Mit der Übergewinnsteuer wollen Habeck und Teile der SPD vor allem die Milliardenprofite von Energieversorgern und anderen Unternehmen abschöpfen, die von den aktuellen Krisen profitieren. Dieses "Notfallinstrument" gehöre zu dem im vergangenen Herbst vorgestellten "Handwerkskasten" der EU, der Mitgliedsstaaten bei der Bewältigung der Energiekrise helfen soll, sagte von der Leyen. Es sei für einen "Emergency-Eingriff" über wenige Wochen gedacht.

Mittelfristig plädierte die Christdemokratin für eine "grundlegende Reform des Strommarktes". Derzeit dominiere das Gas als teuerste Energiequelle den Preis. Die Endkundenkosten für Strom müssten vom viel zu hohen Gaspreis entkoppelt werden. Auch Habeck sprach sich dafür aus, den Preis vom Prinzip der "Merit Order" zu lösen. Das besagt, dass für den Bedarf die jeweils günstigsten Energiequellen berücksichtigt werden. Den Preis bestimmt der teuerste Lieferant, der noch notwendig ist, um den Bedarf zu decken.

Das sei "sensibel", räumte Habeck ein. So dürften aus dem System "nicht alle Gaskraftwerke" rausfliegen. Es sei aber angesichts der "schieren Existenzangst" bei vielen Strombeziehern "absolut notwendig, einen Ausgleich zu schaffen". Dabei "muss das Marktsignal erhalten bleiben", sonst werde es "schwierig mit der Versorgungssicherheit". Es dürfe "keine starren Preise" geben, der höchste, längst jede Vernunft übersteigende dürfe aber auch nicht länger für alle gleichermaßen gelten.

Von der Leyen betonte, ein neues Marktdesign müsse vom nächsten Jahr an konzipiert werden. Ein gemeinsamer Beschluss der EU-Länder sei greifbar. Der Übergang zu einem neuen System, das die EU-Staaten jetzt durchziehen wollten, sollte auch dafür herangezogen werden, "um diese exorbitanten Übergewinne zu nutzen", sagte Habeck.

Angesichts der zusätzlichen sozialen und digitalen Transformation werde einem oft "ganz schummrig", verwies Habeck auf Übergänge, die für Einzelne hart und kaum mehr verständlich sein könnten.
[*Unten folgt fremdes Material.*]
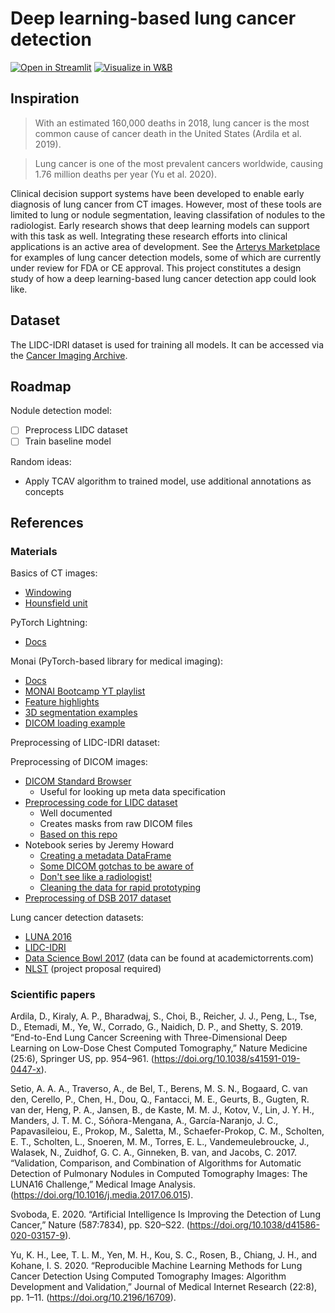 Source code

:# Deep learning-based lung cancer detection

[![Open in Streamlit](https://static.streamlit.io/badges/streamlit_badge_black_white.svg)](https://share.streamlit.io/felixpeters/lung-cancer-detection/app/app.py)
[![Visualize in W&B](https://raw.githubusercontent.com/wandb/assets/main/wandb-github-badge-28.svg)](https://wandb.ai/felixpeters/lung-cancer-detection)

## Inspiration

> With an estimated 160,000 deaths in 2018, lung cancer is the most common cause of cancer death in the United States (Ardila et al. 2019).

> Lung cancer is one of the most prevalent cancers worldwide, causing 1.76 million deaths per year (Yu et al. 2020).

Clinical decision support systems have been developed to enable early diagnosis of lung cancer from CT images.
However, most of these tools are limited to lung or nodule segmentation, leaving classifation of nodules to the radiologist.
Early research shows that deep learning models can support with this task as well.
Integrating these research efforts into clinical applications is an active area of development.
See the [Arterys Marketplace](https://marketplace.arterys.com/) for examples of lung cancer detection models, some of which are currently under review for FDA or CE approval.
This project constitutes a design study of how a deep learning-based lung cancer detection app could look like.

## Dataset

The LIDC-IDRI dataset is used for training all models.
It can be accessed via the [Cancer Imaging Archive](https://wiki.cancerimagingarchive.net/display/Public/LIDC-IDRI).

## Roadmap

Nodule detection model:

- [ ] Preprocess LIDC dataset
- [ ] Train baseline model

Random ideas:

- Apply TCAV algorithm to trained model, use additional annotations as concepts

## References

### Materials

Basics of CT images:

- [Windowing](https://radiopaedia.org/articles/windowing-ct)
- [Hounsfield unit](https://radiopaedia.org/articles/hounsfield-unit)

PyTorch Lightning:

- [Docs](https://pytorch-lightning.readthedocs.io/en/stable/)

Monai (PyTorch-based library for medical imaging):

- [Docs](https://docs.monai.io/en/latest/)
- [MONAI Bootcamp YT playlist](https://www.youtube.com/playlist?list=PLtoSVSQ2XzyBro_Xs12cyerrGz4pEPylv)
- [Feature highlights](https://docs.monai.io/en/latest/highlights.html)
- [3D segmentation examples](https://github.com/Project-MONAI/tutorials/blob/master/3d_segmentation/spleen_segmentation_3d.ipynb)
- [DICOM loading example](https://github.com/Project-MONAI/tutorials/blob/master/modules/load_medical_images.ipynb)

Preprocessing of LIDC-IDRI dataset:

Preprocessing of DICOM images:

- [DICOM Standard Browser](https://dicom.innolitics.com/ciods)
  - Useful for looking up meta data specification
- [Preprocessing code for LIDC dataset](https://github.com/jaeho3690/LIDC-IDRI-Preprocessing)
  - Well documented
  - Creates masks from raw DICOM files
  - [Based on this repo](https://github.com/mikejhuang/LungNoduleDetectionClassification)
- Notebook series by Jeremy Howard
  - [Creating a metadata DataFrame](https://www.kaggle.com/jhoward/creating-a-metadata-dataframe-fastai)
  - [Some DICOM gotchas to be aware of](https://www.kaggle.com/jhoward/some-dicom-gotchas-to-be-aware-of-fastai/notebook)
  - [Don't see like a radiologist!](https://www.kaggle.com/jhoward/don-t-see-like-a-radiologist-fastai/notebook)
  - [Cleaning the data for rapid prototyping](https://www.kaggle.com/jhoward/cleaning-the-data-for-rapid-prototyping-fastai/notebook)
- [Preprocessing of DSB 2017 dataset](https://www.kaggle.com/gzuidhof/full-preprocessing-tutorial)

Lung cancer detection datasets:

- [LUNA 2016](https://luna16.grand-challenge.org/Home/)
- [LIDC-IDRI](https://wiki.cancerimagingarchive.net/display/Public/LIDC-IDRI)
- [Data Science Bowl 2017](https://www.kaggle.com/c/data-science-bowl-2017/overview/description) (data can be found at academictorrents.com)
- [NLST](https://cdas.cancer.gov/learn/nlst/images/) (project proposal required)

### Scientific papers

Ardila, D., Kiraly, A. P., Bharadwaj, S., Choi, B., Reicher, J. J., Peng, L., Tse, D., Etemadi, M., Ye, W., Corrado, G., Naidich, D. P., and Shetty, S. 2019. “End-to-End Lung Cancer Screening with Three-Dimensional Deep Learning on Low-Dose Chest Computed Tomography,” Nature Medicine (25:6), Springer US, pp. 954–961. (https://doi.org/10.1038/s41591-019-0447-x).

Setio, A. A. A., Traverso, A., de Bel, T., Berens, M. S. N., Bogaard, C. van den, Cerello, P., Chen, H., Dou, Q., Fantacci, M. E., Geurts, B., Gugten, R. van der, Heng, P. A., Jansen, B., de Kaste, M. M. J., Kotov, V., Lin, J. Y. H., Manders, J. T. M. C., Sóñora-Mengana, A., García-Naranjo, J. C., Papavasileiou, E., Prokop, M., Saletta, M., Schaefer-Prokop, C. M., Scholten, E. T., Scholten, L., Snoeren, M. M., Torres, E. L., Vandemeulebroucke, J., Walasek, N., Zuidhof, G. C. A., Ginneken, B. van, and Jacobs, C. 2017. “Validation, Comparison, and Combination of Algorithms for Automatic Detection of Pulmonary Nodules in Computed Tomography Images: The LUNA16 Challenge,” Medical Image Analysis. (https://doi.org/10.1016/j.media.2017.06.015).

Svoboda, E. 2020. “Artificial Intelligence Is Improving the Detection of Lung Cancer,” Nature (587:7834), pp. S20–S22. (https://doi.org/10.1038/d41586-020-03157-9).

Yu, K. H., Lee, T. L. M., Yen, M. H., Kou, S. C., Rosen, B., Chiang, J. H., and Kohane, I. S. 2020. “Reproducible Machine Learning Methods for Lung Cancer Detection Using Computed Tomography Images: Algorithm Development and Validation,” Journal of Medical Internet Research (22:8), pp. 1–11. (https://doi.org/10.2196/16709).
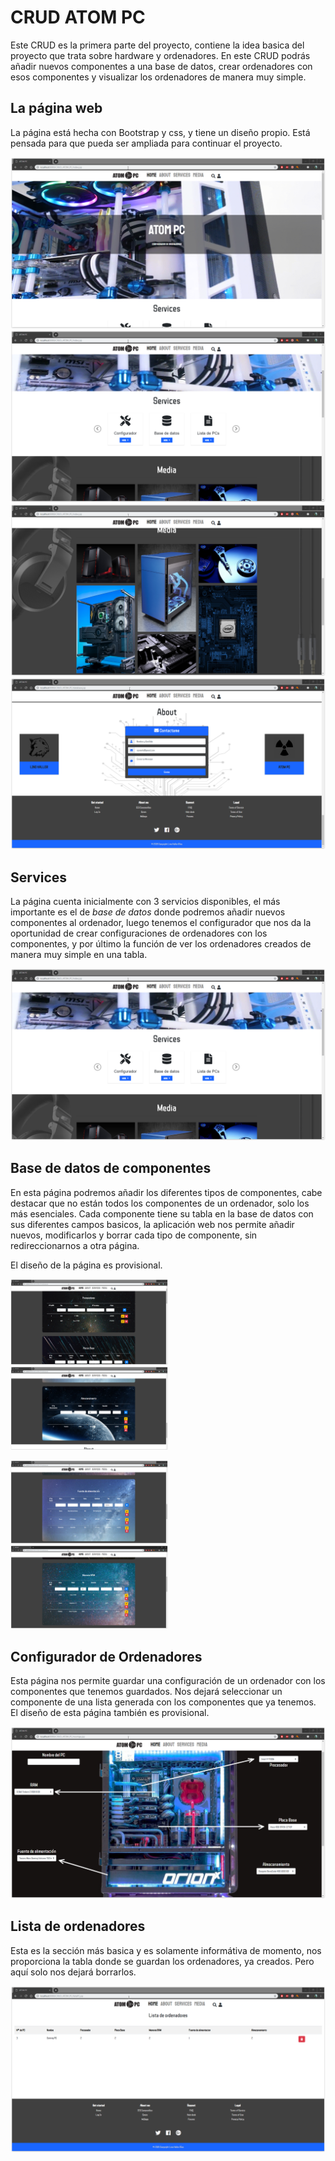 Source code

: # CRUD ATOM PC

Este CRUD es la primera parte del proyecto, contiene la idea basica del proyecto que trata sobre hardware y ordenadores.
En este CRUD podrás añadir nuevos componentes a una base de datos, crear ordenadores con esos componentes y visualizar los ordenadores de manera muy simple.

## La página web

La página está hecha con Bootstrap y css, y tiene un diseño propio. Está pensada para que pueda ser ampliada para continuar el proyecto.


<img src="img/main.PNG">
<img src="img/services.PNG">
<img src="img/media.PNG">
<img src="img/footer.PNG">

## Services

La página cuenta inicialmente con 3 servicios disponibles, el más importante es el de <i>base de datos</i> donde podremos añadir nuevos componentes al ordenador,
luego tenemos el configurador que nos da la oportunidad de crear configuraciones de ordenadores con los componentes, y por último la función de ver los ordenadores
creados de manera muy simple en una tabla.

<img src="img/services.PNG">

## Base de datos de componentes

En esta página podremos añadir los diferentes tipos de componentes, cabe destacar que no están todos los componentes de un ordenador, solo los más esenciales.
Cada componente tiene su tabla en la base de datos con sus diferentes campos basicos, la aplicación web nos permite añadir nuevos, modificarlos y borrar cada tipo de componente, 
sin redireccionarnos a otra página.

El diseño de la página es provisional.

<img src="img/bd1.PNG" width="50%"> <img src="img/bd4.PNG" width="50%">

<img style="margin: 0 auto" src="img/bd3.PNG" width="50%"> <img style="margin: 0 auto" src="img/bd2.PNG" width="50%">



## Configurador de Ordenadores

Esta página nos permite guardar una configuración de un ordenador con los componentes que tenemos guardados.
Nos dejará seleccionar un componente de una lista generada con los componentes que ya tenemos. El diseño de esta página también es provisional. 

<img style="margin: auto" src="img/config.PNG">

## Lista de ordenadores

Esta es la sección más basica y es solamente informátiva de momento, nos proporciona la tabla donde se guardan los ordenadores, ya creados.
Pero aquí solo nos dejará borrarlos.

<img src="img/list.PNG">
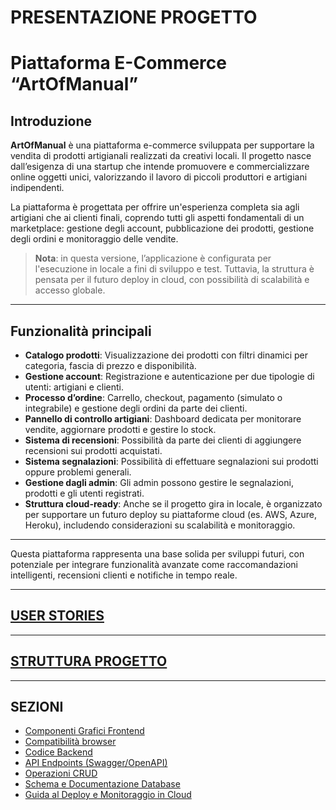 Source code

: # PRESENTAZIONE PROGETTO
# Piattaforma E-Commerce “ArtOfManual”

## Introduzione

**ArtOfManual** è una piattaforma e-commerce sviluppata per supportare la vendita di prodotti artigianali realizzati da creativi locali. Il progetto nasce dall’esigenza di una startup che intende promuovere e commercializzare online oggetti unici, valorizzando il lavoro di piccoli produttori e artigiani indipendenti.

La piattaforma è progettata per offrire un'esperienza completa sia agli artigiani che ai clienti finali, coprendo tutti gli aspetti fondamentali di un marketplace: gestione degli account, pubblicazione dei prodotti, gestione degli ordini e monitoraggio delle vendite.

> **Nota**: in questa versione, l’applicazione è configurata per l'esecuzione in locale a fini di sviluppo e test. Tuttavia, la struttura è pensata per il futuro deploy in cloud, con possibilità di scalabilità e accesso globale.

---

## Funzionalità principali

- **Catalogo prodotti**: Visualizzazione dei prodotti con filtri dinamici per categoria, fascia di prezzo e disponibilità.
- **Gestione account**: Registrazione e autenticazione per due tipologie di utenti: artigiani e clienti.
- **Processo d’ordine**: Carrello, checkout, pagamento (simulato o integrabile) e gestione degli ordini da parte dei clienti.
- **Pannello di controllo artigiani**: Dashboard dedicata per monitorare vendite, aggiornare prodotti e gestire lo stock.
- **Sistema di recensioni**: Possibilità da parte dei clienti di aggiungere recensioni sui prodotti acquistati.
- **Sistema segnalazioni**: Possibilità di effettuare segnalazioni sui prodotti oppure problemi generali.
- **Gestione dagli admin**: Gli admin possono gestire le segnalazioni, prodotti e gli utenti registrati.
- **Struttura cloud-ready**: Anche se il progetto gira in locale, è organizzato per supportare un futuro deploy su piattaforme cloud (es. AWS, Azure, Heroku),
 includendo considerazioni su scalabilità e monitoraggio.

---

Questa piattaforma rappresenta una base solida per sviluppi futuri, con potenziale per integrare funzionalità avanzate come raccomandazioni intelligenti, recensioni clienti e notifiche in tempo reale.

---

## [USER STORIES](https://docs.google.com/document/d/1MGyGqzQ3jXNNJViPsJYFLUazYfGfusdXiqwZE6y89FY/edit?usp=sharing)

---

## [STRUTTURA PROGETTO](https://drive.google.com/drive/folders/1SDTFtTaTafw3Hd35gVZFpaQGjoVJlg5y)

---

## SEZIONI

- [Componenti Grafici Frontend](docs/frontend-components.md)
- [Compatibilità browser](docs/browser-compatibility.md)
- [Codice Backend](docs/backend-code.md)
- [API Endpoints (Swagger/OpenAPI)](docs/api-endpoints.md)
- [Operazioni CRUD](docs/crud-operations.md)
- [Schema e Documentazione Database](docs/database.md)
- [Guida al Deploy e Monitoraggio in Cloud](docs/cloud-ops.md)
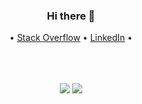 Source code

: 
<div align="center">
  <h3>Hi there 👋</h3>
  <p align="center">
  • <a target="_blank" href="https://stackoverflow.com/users/7039250/gambitier">Stack Overflow</a> •
    <a target="_blank" href="https://www.linkedin.com/in/akash-l-jadhav/">LinkedIn</a> •
  </p>
  <br />
  <br />
  <br />
  <img src="https://github-readme-stats.vercel.app/api?username=gambitier&show_icons=true&line_height=45&theme=dracula&include_all_commits=true" />
  <img src="https://github-readme-stackoverflow.vercel.app/?userID=7039250&theme=dark" />
  <br />
  <br />
</div>
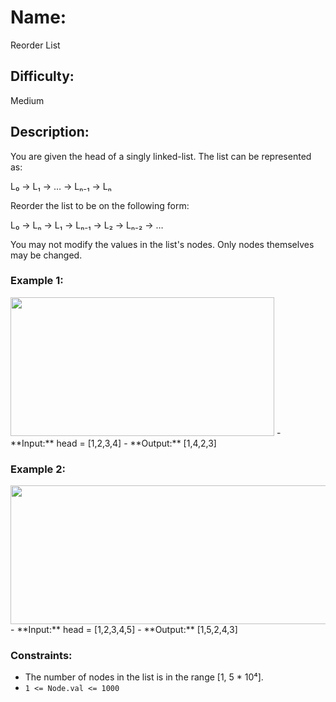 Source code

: # Name: 
Reorder List

## Difficulty: 
Medium

## Description: 
You are given the head of a singly linked-list. The list can be represented as:

L₀ → L₁ → … → Lₙ₋₁ → Lₙ

Reorder the list to be on the following form:

L₀ → Lₙ → L₁ → Lₙ₋₁ → L₂ → Lₙ₋₂ → …

You may not modify the values in the list's nodes. Only nodes themselves may be changed.

### Example 1:
<img alt="" src="https://assets.leetcode.com/uploads/2021/03/04/reorder1linked-list.jpg" style="width: 422px; height: 222px;" />
- **Input:** head = [1,2,3,4]
- **Output:** [1,4,2,3]

### Example 2:
<img alt="" src="https://assets.leetcode.com/uploads/2021/03/09/reorder2-linked-list.jpg" style="width: 542px; height: 222px;" />
- **Input:** head = [1,2,3,4,5]
- **Output:** [1,5,2,4,3]

### Constraints:
- The number of nodes in the list is in the range [1, 5 * 10⁴].
- `1 <= Node.val <= 1000` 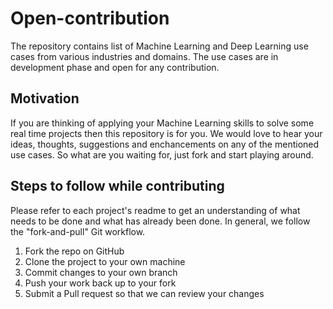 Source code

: # Open-contribution
The repository contains list of Machine Learning and Deep Learning use cases from various industries and domains. The use cases are in development phase and open for any contribution. 

## Motivation
If you are thinking of applying your Machine Learning skills to solve some real time projects then this repository is for you. We would love to hear your ideas, thoughts, suggestions and enchancements on any of the mentioned use cases. So what are you waiting for, just fork and start playing around.

## Steps to follow while contributing
Please refer to each project's readme to get an understanding of what needs to be done and what has already been done. In general, we follow the "fork-and-pull" Git workflow.

1. Fork the repo on GitHub
2. Clone the project to your own machine
3. Commit changes to your own branch
4. Push your work back up to your fork
5. Submit a Pull request so that we can review your changes

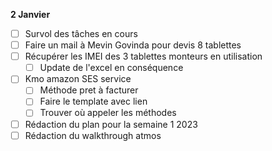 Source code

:**2 Janvier**
- [ ] Survol des tâches en cours 
- [ ] Faire un mail à Mevin Govinda pour devis 8 tablettes
- [ ] Récupérer les IMEI des 3 tablettes monteurs en utilisation
    - [ ] Update de l'excel en conséquence
- [ ] Kmo amazon SES service
    - [ ] Méthode pret à facturer 
    - [ ] Faire le template avec lien
    - [ ] Trouver où appeler les méthodes
- [ ] Rédaction du plan pour la semaine 1 2023
- [ ] Rédaction du walkthrough atmos
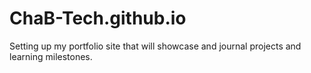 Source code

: # ChaB-Tech.github.io
Setting up my portfolio site that will showcase and journal projects and learning milestones.
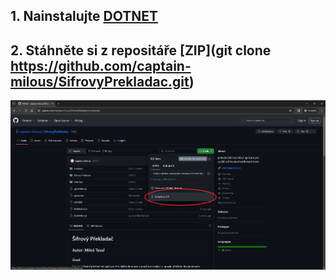 ## 1. Nainstalujte [DOTNET](https://dotnet.microsoft.com/en-us/download)

## 2. Stáhněte si z repositáře [ZIP](git clone https://github.com/captain-milous/SifrovyPrekladac.git) 


![Download zip](img/DownloadZIP.png) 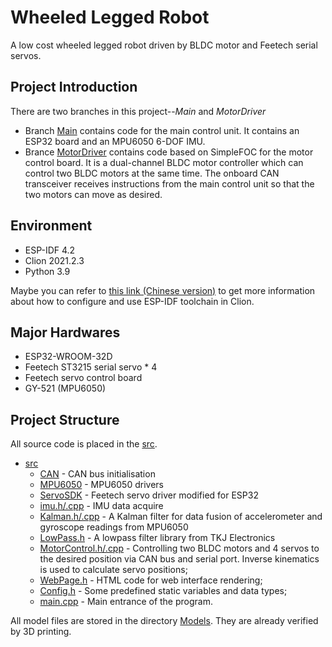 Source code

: # Wheeled Legged Robot
A low cost wheeled legged robot driven by BLDC motor and Feetech serial servos.
## Project Introduction
There are two branches in this project--_Main_ and _MotorDriver_

- Branch [Main](https://github.com/YueWang996/Wheeled-Legged-Robot/tree/main) contains code for the main control unit. It contains an ESP32 board and an MPU6050 6-DOF IMU. 
- Brance [MotorDriver](https://github.com/YueWang996/Wheeled-Legged-Robot/tree/MotorDriver) contains code based on SimpleFOC for the motor control board. It is a dual-channel BLDC motor controller which can control two BLDC motors at the same time. The onboard CAN transceiver receives instructions from the main control unit so that the two motors can move as desired. 

## Environment
- ESP-IDF 4.2
- Clion 2021.2.3
- Python 3.9

Maybe you can refer to [this link (Chinese version)](https://www.bilibili.com/read/cv15226500) to get more information about how to configure and use ESP-IDF toolchain in Clion. 

## Major Hardwares
- ESP32-WROOM-32D
- Feetech ST3215 serial servo * 4
- Feetech servo control board
- GY-521 (MPU6050)

## Project Structure
All source code is placed in the [src](https://github.com/YueWang996/Wheeled-Legged-Robot/tree/main/src).
 * [src](./src)
   * [CAN](./src/CAN) - CAN bus initialisation
   * [MPU6050](./src/MPU6050) - MPU6050 drivers
   * [ServoSDK](./src/ServoSDK) - Feetech servo driver modified for ESP32
   * [imu.h/.cpp](./src) - IMU data acquire
   * [Kalman.h/.cpp](./src) - A Kalman filter for data fusion of accelerometer and gyroscope readings from MPU6050
   * [LowPass.h](./src) - A lowpass filter library from TKJ Electronics
   * [MotorControl.h/.cpp](./src) - Controlling two BLDC motors and 4 servos to the desired position via CAN bus and serial port. Inverse kinematics is used to calculate servo positions;
   * [WebPage.h](./src) - HTML code for web interface rendering;
   * [Config.h](./src) - Some predefined static variables and data types;
   * [main.cpp](./src) - Main entrance of the program.

All model files are stored in the directory [Models](https://github.com/YueWang996/Wheeled-Legged-Robot/tree/main/Models). They are already verified by 3D printing.
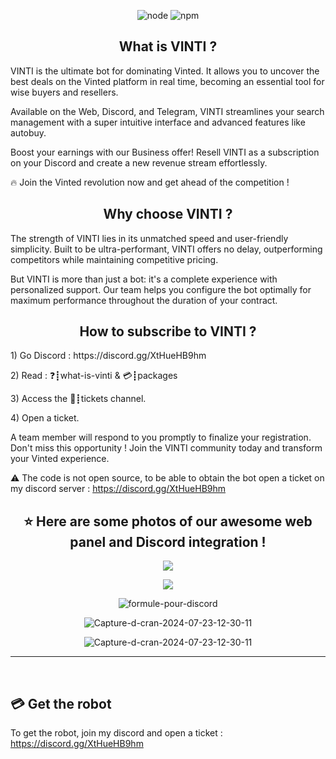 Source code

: <p align="center">
  <img alt="node" src="https://img.shields.io/node/v/discord.js?style=for-the-badge">
  <img alt="npm" src="https://img.shields.io/npm/v/discord.js?label=Discord.js&style=for-the-badge">
</p>

<h2 align="center">What is VINTI ?</h2>

<p>VINTI is the ultimate bot for dominating Vinted. It allows you to uncover the best deals on the Vinted platform in real time, becoming an essential tool for wise buyers and resellers.

Available on the Web, Discord, and Telegram, VINTI streamlines your search management with a super intuitive interface and advanced features like autobuy.

Boost your earnings with our Business offer! Resell VINTI as a subscription on your Discord and create a new revenue stream effortlessly.

🔥 Join the Vinted revolution now and get ahead of the competition !</p>

<h2 align="center"> Why choose VINTI ?</h2>
<p>The strength of VINTI lies in its unmatched speed and user-friendly simplicity. Built to be ultra-performant, VINTI offers no delay, outperforming competitors while maintaining competitive pricing.<p>

<p>But VINTI is more than just a bot: it's a complete experience with personalized support. Our team helps you configure the bot optimally for maximum performance throughout the duration of your contract.<p>

<h2 align="center"> How to subscribe to VINTI ?</h2>
<p> 1) Go Discord : https://discord.gg/XtHueHB9hm<p>
<p> 2) Read : ❓┋what-is-vinti & 💳┋packages<p>
<p>3) Access the 📩┋tickets channel.<p>
<p>4) Open a ticket.<p>

<p>A team member will respond to you promptly to finalize your registration. Don't miss this opportunity ! Join the VINTI community today and transform your Vinted experience.<p>


:warning: The code is not open source, to be able to obtain the bot open a ticket on my discord server : https://discord.gg/XtHueHB9hm


<h2 align="center">⭐ Here are some photos of our awesome web panel and Discord integration !</h2>
<p align="center">
  <img align="center" src="https://i.ibb.co/qYbbwny/Capture-d-e-cran-2024-11-14-a-23-19-22.png"></img>
</p>
<p align="center">
  <img align="center" src="https://i.ibb.co/QmCfrG5/Capture-d-e-cran-2024-11-14-a-21-48-17.png"></img>
</p>
<p align="center">
  <img align="center" src="https://i.ibb.co/HqMxKsM/Capture-d-e-cran-2024-11-14-a-22-18-37.png" alt="formule-pour-discord"></img>
</p>
<p align="center">
 <img src="https://i.ibb.co/Jp4qZDX/Capture-d-e-cran-2024-11-14-a-22-19-19.png" alt="Capture-d-cran-2024-07-23-12-30-11"></img>
 </p>
 <p align="center">
 <img src="https://i.ibb.co/6FN0cy8/Capture-d-e-cran-2024-11-14-a-22-19-26.png" alt="Capture-d-cran-2024-07-23-12-30-11"></img>
 </p>
<hr>


<br>


## 💳 Get the robot

To get the robot, join my discord and open a ticket : https://discord.gg/XtHueHB9hm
Der Wandel mit Job- und Existenzverlusten tue weh und "fordert eine Gesellschaft auch demokratisch". Deswegen müsse die Politik ihre "hehre Worte" vom sozialen Ausgleich materiell unterfüttern.

Die EU wolle im Energiesektor weg "von Putin hin zu anderen Anbietern, die verlässlich sind und unseren Grundsätzen entsprechen", sagte von der Leyen. Sie nannte die USA, Israel und Norwegen, aber auch Ägypten, Algerien und Aserbaidschan kämen in Frage. "Wir müssen massiv im globalen Süden in Erneuerbare investieren", sagte die Kommissionspräsidentin. "Die haben Wind, die haben Sonne im Übermaß." Dort gehe es darum, "neben dem Tagesgeschäft" gemeinsam in Infrastruktur etwa für grünen Wasserstoff zu investieren.

Zunächst muss die EU laut von der Leyen sicherstellen, "dass wir es durch den Winter schaffen", obwohl Putin die Gaslieferungen in die Mitgliedsstaaten vermutlich "ganz auf null reduzieren wird". Zugleich zeigte sie sich zuversichtlich, dass die aktuellen Umschichtungen den Green Deal "unbedingt" beförderten. Der Weg hin zur Klimaneutralität und zur Kreislaufwirtschaft müsse angesichts der aktuellen Krisen beschleunigt werden: "Es ist allerhöchste Zeit, dass wir umsteuern." Auch dafür gebe es aber einen sozialen Klimafonds und andere Mechanismen, um einen Ausgleich zu ermöglichen.

Für Gas und darauf ausgerichtete Kraftwerke würden nur übergangsweise flexible Infrastrukturen geschaffen, betonte Habeck. Diese könne man entweder nach etwa zehn Jahren rasch wieder loswerden oder mit grünem Wasserstoff betreiben. Der Hochlauf für dieses wichtige Element der Energiewende erfolge angesichts der hohen Gaspreise inzwischen marktgetrieben. Dafür benötigt würden aber weitere erneuerbare Energiequellen, sodass sich der Kreis schließe.

Einen Rückgang der Nachfrage nach gasförmigen Brennstoffen erwartet Habeck nun ab Anfang der 30er-Jahre und so fünf Jahre früher als bisher. Unter dem Schein der fossilen Oberfläche passiere damit "genau das Gegenteil": Wenn Deutschland diesen Winter überstehe, "werden wir eine veränderte Energielandschaft sehen".